Registra, também, que no início era comum surgirem picadas em torno dos portos aduaneiros que demandavam o interior, sendo possível apontar algumas que poderiam ser rotas de migração para esta parte de Minas Gerais.

Anterior a 1830 foi a rota que ficou conhecida como Caminho Novo e margeava a Zona da Mata. Por volta de 1850 existiam dois caminhos que atingiam o Feijão Cru: um deles procedia do atual município de Rio Preto-MG e o outro de Paraíba do Sul-RJ. Em 1870, de Leopoldina já existiam caminhos para Itaperuna e Carangola.

Para o autor, “a marcha da ocupação maciça da Zona da Mata proveio de duas direções: do oeste e do sul”[2]. Nossos estudos demonstraram, porém, que antes de 1830 já deveriam existir picadas partindo de Barbacena em direção ao Feijão Cru, através dos rios Pomba e Novo, passando ao sul do percurso que Valverde registrou entre Barbacena a Visconde do Rio Branco. A justificar esta hipótese são as duas diligências[3] chefiadas por Pedro Afonso Galvão de São Martinho, nos anos de 1784 e 1786, das quais teria participado Tiradentes, e que tinham por objetivo descobrir e fiscalizar eventuais rotas de fuga de riquezas minerais pela Mata para serem exportadas clandestinamente pelo litoral fluminense.

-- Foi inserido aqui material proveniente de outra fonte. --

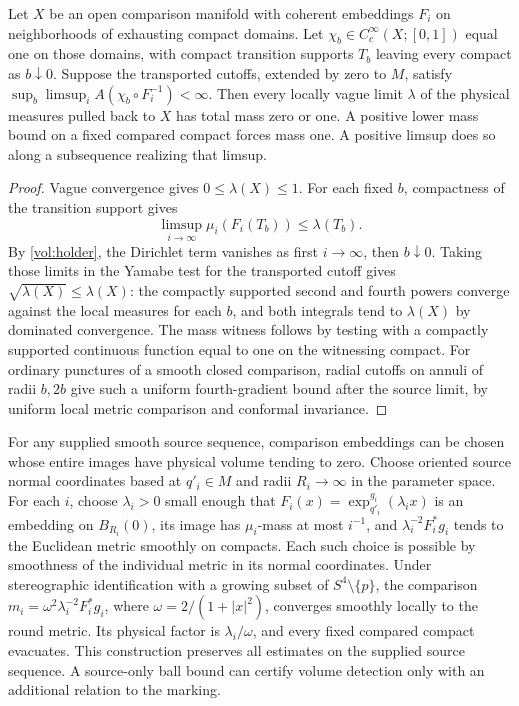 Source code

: \begin{proposition}
\label{vol:exhaustion}
Let \(X\) be an open comparison manifold with coherent embeddings
\(F_i\) on neighborhoods of exhausting compact domains. Let
\(\chi_b\in C_c^\infty(X;[0,1])\) equal one on those domains, with
compact transition supports \(T_b\) leaving every compact as
\(b\downarrow0\). Suppose the transported cutoffs, extended by zero to
\(M\), satisfy \(\sup_b\limsup_i A(\chi_b\circ F_i^{-1})<\infty\).
Then every locally vague limit \(\lambda\) of the physical measures
pulled back to \(X\) has total mass zero or one. A positive lower
mass bound on a fixed compared compact forces mass one. A positive
limsup does so along a subsequence realizing that limsup.
\end{proposition}

\begin{proof}
Vague convergence gives \(0\leq\lambda(X)\leq1\). For each fixed
\(b\), compactness of the transition support gives
\[
 \limsup_{i\to\infty}\mu_i(F_i(T_b))\leq\lambda(T_b).
\]
By \eqref{vol:holder}, the Dirichlet term vanishes as first
\(i\to\infty\), then \(b\downarrow0\). Taking those limits in the
Yamabe test for the transported cutoff gives
\(\sqrt{\lambda(X)}\leq\lambda(X)\): the compactly supported second
and fourth powers converge against the local measures for each \(b\),
and both integrals tend to \(\lambda(X)\) by dominated convergence.
The mass witness follows by testing with a compactly supported
continuous function equal to one on the witnessing compact.
For ordinary punctures of a smooth closed comparison, radial cutoffs
on annuli of radii \(b,2b\) give such a uniform fourth-gradient
bound after the source limit, by uniform local metric comparison
and conformal invariance.
\end{proof}

\begin{remark}
\label{vol:normal-chart-evacuation}
For any supplied smooth source sequence, comparison embeddings can
be chosen whose entire images have physical volume tending to zero.
Choose oriented source normal coordinates based at \(q'_i\in M\)
and radii \(R_i\to\infty\) in the parameter space. For each \(i\),
choose \(\lambda_i>0\) small enough that
\(F_i(x)=\exp_{q'_i}^{g_i}(\lambda_i x)\) is an embedding on
\(B_{R_i}(0)\), its image has \(\mu_i\)-mass at most \(i^{-1}\), and
\(\lambda_i^{-2}F_i^*g_i\) tends to the Euclidean metric smoothly on
compacts. Each such choice is possible by smoothness of the individual
metric in its normal coordinates. Under stereographic identification
with a growing subset of \(S^4\setminus\{p\}\), the comparison
\(m_i=\omega^2\lambda_i^{-2}F_i^*g_i\), where
\(\omega=2/(1+|x|^2)\), converges smoothly locally to the round metric.
Its physical factor is \(\lambda_i/\omega\), and every fixed compared
compact evacuates. This construction preserves all estimates on the
supplied source sequence. A source-only ball bound can certify
volume detection only with an additional relation to the marking.
\end{remark}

Com base no cartograma de Valverde e nos levantamentos das concessões de sesmarias nos percursos indicados, é possível concluir que os requerimentos relativos ao sertão do rio Novo surgem a partir de 1811 e que em 1813 atingem o rio Pardo. De 1813 até 1818 se espalham por todo o território que mais tarde formaria o distrito do Feijão Cru, o que vem confirmar a existência, pelo menos, dos caminhos utilizados por estes primeiros entrantes.

Vale registrar que em alguns casos há indicadores de ocupação destas terras até dez anos antes do requerimento, o que leva a crer que tais caminhos podem ter sido transitados até um pouco antes das datas mencionadas. Ressalte-se que estes ocupantes dependiam de assistência religiosa vinda da Freguesia do Pomba até o final da década de 1820, gerando insatisfação e o desejo de se criar uma unidade administrativa mais perto de suas moradias.

No que se refere especificamente aos que demandavam a região do Feijão Cru, não parece haver dúvidas de que seguiam mais ou menos as mesmas rotas: - de São João Del Rei e Barbacena até às imediações de Santos Dumont os migrantes usavam a Estrada Real; - de Ibertioga para Barbacena, seguiam pelo alto da Serra da Ibitipoca; - de Santana do Garambéu e Santa Rita de Ibitipoca, chegavam a Santos Dumont por uma variante do Caminho Novo; e, - de Bias Fortes buscavam o entroncamento que vinha do Garambéu para seguir até Santos Dumont.

De um pouco acima de Santos Dumont esses migrantes buscavam os rios Pomba e Novo que lhes serviam de rota para o encontro de novas terras. Por vezes, encontrando o rio Pardo, desciam por ele até encontrarem o Pomba e, por este, o Feijão Cru.

Os provenientes de Bom Jardim de Minas e Santa Rita de Jacutinga, mais ao sul, seguiam até Matias Barbosa pelo Rio Preto e dali adentravam a mata até encontrarem o rio Pardo, por uma das várias picadas abertas ao tempo das viagens de Galvão de São Martinho, algumas delas cortando a Serra da Prata.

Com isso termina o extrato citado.